What is being asked:
Starting at the line below holding "While YAML supports" and stopping at the line holding "While YAML documents", print every line exactly, both ends included, and leave the rest out.

Data for review:
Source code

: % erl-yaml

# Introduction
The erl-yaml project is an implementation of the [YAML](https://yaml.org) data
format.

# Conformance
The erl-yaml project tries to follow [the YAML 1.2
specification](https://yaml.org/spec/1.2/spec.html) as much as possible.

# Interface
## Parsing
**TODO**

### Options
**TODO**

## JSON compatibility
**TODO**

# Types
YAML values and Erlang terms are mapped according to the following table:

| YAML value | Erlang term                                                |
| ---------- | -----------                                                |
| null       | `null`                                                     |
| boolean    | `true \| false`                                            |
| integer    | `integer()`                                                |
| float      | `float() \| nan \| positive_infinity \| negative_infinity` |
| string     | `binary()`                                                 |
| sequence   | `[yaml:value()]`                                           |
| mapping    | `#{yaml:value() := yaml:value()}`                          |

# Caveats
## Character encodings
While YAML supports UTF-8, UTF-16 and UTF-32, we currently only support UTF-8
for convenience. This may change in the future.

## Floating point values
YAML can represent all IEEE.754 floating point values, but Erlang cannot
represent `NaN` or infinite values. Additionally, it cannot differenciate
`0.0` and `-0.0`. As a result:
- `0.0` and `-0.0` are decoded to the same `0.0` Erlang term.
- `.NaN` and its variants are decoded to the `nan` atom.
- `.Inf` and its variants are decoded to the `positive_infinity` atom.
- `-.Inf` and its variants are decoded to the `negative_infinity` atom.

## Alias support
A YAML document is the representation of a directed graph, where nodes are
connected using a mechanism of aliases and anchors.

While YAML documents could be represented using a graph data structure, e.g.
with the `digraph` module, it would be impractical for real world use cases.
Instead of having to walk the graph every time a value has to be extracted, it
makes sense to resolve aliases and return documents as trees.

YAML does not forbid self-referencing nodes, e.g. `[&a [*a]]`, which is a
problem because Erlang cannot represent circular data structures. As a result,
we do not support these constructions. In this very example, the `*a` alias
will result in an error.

Response box:
While YAML supports UTF-8, UTF-16 and UTF-32, we currently only support UTF-8
for convenience. This may change in the future.

## Floating point values
YAML can represent all IEEE.754 floating point values, but Erlang cannot
represent `NaN` or infinite values. Additionally, it cannot differenciate
`0.0` and `-0.0`. As a result:
- `0.0` and `-0.0` are decoded to the same `0.0` Erlang term.
- `.NaN` and its variants are decoded to the `nan` atom.
- `.Inf` and its variants are decoded to the `positive_infinity` atom.
- `-.Inf` and its variants are decoded to the `negative_infinity` atom.

## Alias support
A YAML document is the representation of a directed graph, where nodes are
connected using a mechanism of aliases and anchors.

While YAML documents could be represented using a graph data structure, e.g.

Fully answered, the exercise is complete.